**ABOUT THIS EXERCISE:** I'd like an exact copy of every line from the start of the entries below through the line containing "В предыдущих двух", please.

──────── PROVIDED RECORDS

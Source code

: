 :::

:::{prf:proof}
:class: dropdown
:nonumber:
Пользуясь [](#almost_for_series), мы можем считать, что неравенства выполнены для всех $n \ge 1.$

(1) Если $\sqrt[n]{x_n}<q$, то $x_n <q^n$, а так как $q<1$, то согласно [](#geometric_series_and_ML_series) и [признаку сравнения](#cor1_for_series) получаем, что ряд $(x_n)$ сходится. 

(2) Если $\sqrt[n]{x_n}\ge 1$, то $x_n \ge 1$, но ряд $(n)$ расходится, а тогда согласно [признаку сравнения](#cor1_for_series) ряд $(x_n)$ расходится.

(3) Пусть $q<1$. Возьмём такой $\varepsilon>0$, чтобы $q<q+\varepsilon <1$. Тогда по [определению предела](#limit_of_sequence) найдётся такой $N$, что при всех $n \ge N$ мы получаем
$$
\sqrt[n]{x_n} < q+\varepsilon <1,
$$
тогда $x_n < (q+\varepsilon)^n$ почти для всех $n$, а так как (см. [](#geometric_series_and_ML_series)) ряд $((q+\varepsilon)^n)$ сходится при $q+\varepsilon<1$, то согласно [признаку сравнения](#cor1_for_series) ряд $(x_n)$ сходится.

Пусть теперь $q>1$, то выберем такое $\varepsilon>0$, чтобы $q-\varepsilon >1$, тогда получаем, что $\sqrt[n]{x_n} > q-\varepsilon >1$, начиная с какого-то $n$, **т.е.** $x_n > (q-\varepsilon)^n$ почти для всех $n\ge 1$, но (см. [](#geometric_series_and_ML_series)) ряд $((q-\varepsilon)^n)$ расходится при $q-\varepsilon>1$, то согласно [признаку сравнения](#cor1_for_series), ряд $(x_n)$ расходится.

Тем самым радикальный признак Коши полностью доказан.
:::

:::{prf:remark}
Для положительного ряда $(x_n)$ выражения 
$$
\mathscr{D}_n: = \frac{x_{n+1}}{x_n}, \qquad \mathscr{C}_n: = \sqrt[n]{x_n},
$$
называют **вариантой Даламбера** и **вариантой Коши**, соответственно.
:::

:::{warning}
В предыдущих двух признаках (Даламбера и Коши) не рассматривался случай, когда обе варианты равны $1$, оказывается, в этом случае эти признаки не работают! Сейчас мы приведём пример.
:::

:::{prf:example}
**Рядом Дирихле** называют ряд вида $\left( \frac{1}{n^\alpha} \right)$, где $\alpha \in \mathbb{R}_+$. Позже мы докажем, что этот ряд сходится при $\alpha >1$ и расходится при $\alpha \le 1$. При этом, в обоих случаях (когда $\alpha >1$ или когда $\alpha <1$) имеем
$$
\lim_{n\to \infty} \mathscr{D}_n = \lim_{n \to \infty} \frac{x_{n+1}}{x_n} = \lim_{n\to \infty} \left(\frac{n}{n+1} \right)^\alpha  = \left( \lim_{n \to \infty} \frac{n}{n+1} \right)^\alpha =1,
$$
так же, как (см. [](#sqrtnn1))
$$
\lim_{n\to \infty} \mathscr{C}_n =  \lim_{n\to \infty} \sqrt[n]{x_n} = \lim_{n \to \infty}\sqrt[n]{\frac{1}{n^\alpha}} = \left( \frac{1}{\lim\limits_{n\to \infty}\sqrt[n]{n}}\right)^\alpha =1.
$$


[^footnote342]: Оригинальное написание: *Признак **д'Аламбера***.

────────────────

**SOLUTION:**
Source code

: :::

:::{prf:proof}
:class: dropdown
:nonumber:
Пользуясь [](#almost_for_series), мы можем считать, что неравенства выполнены для всех $n \ge 1.$

(1) Если $\sqrt[n]{x_n}<q$, то $x_n <q^n$, а так как $q<1$, то согласно [](#geometric_series_and_ML_series) и [признаку сравнения](#cor1_for_series) получаем, что ряд $(x_n)$ сходится. 

(2) Если $\sqrt[n]{x_n}\ge 1$, то $x_n \ge 1$, но ряд $(n)$ расходится, а тогда согласно [признаку сравнения](#cor1_for_series) ряд $(x_n)$ расходится.

(3) Пусть $q<1$. Возьмём такой $\varepsilon>0$, чтобы $q<q+\varepsilon <1$. Тогда по [определению предела](#limit_of_sequence) найдётся такой $N$, что при всех $n \ge N$ мы получаем
$$
\sqrt[n]{x_n} < q+\varepsilon <1,
$$
тогда $x_n < (q+\varepsilon)^n$ почти для всех $n$, а так как (см. [](#geometric_series_and_ML_series)) ряд $((q+\varepsilon)^n)$ сходится при $q+\varepsilon<1$, то согласно [признаку сравнения](#cor1_for_series) ряд $(x_n)$ сходится.

Пусть теперь $q>1$, то выберем такое $\varepsilon>0$, чтобы $q-\varepsilon >1$, тогда получаем, что $\sqrt[n]{x_n} > q-\varepsilon >1$, начиная с какого-то $n$, **т.е.** $x_n > (q-\varepsilon)^n$ почти для всех $n\ge 1$, но (см. [](#geometric_series_and_ML_series)) ряд $((q-\varepsilon)^n)$ расходится при $q-\varepsilon>1$, то согласно [признаку сравнения](#cor1_for_series), ряд $(x_n)$ расходится.

Тем самым радикальный признак Коши полностью доказан.
:::

:::{prf:remark}
Для положительного ряда $(x_n)$ выражения 
$$
\mathscr{D}_n: = \frac{x_{n+1}}{x_n}, \qquad \mathscr{C}_n: = \sqrt[n]{x_n},
$$
называют **вариантой Даламбера** и **вариантой Коши**, соответственно.
:::

:::{warning}
В предыдущих двух признаках (Даламбера и Коши) не рассматривался случай, когда обе варианты равны $1$, оказывается, в этом случае эти признаки не работают! Сейчас мы приведём пример.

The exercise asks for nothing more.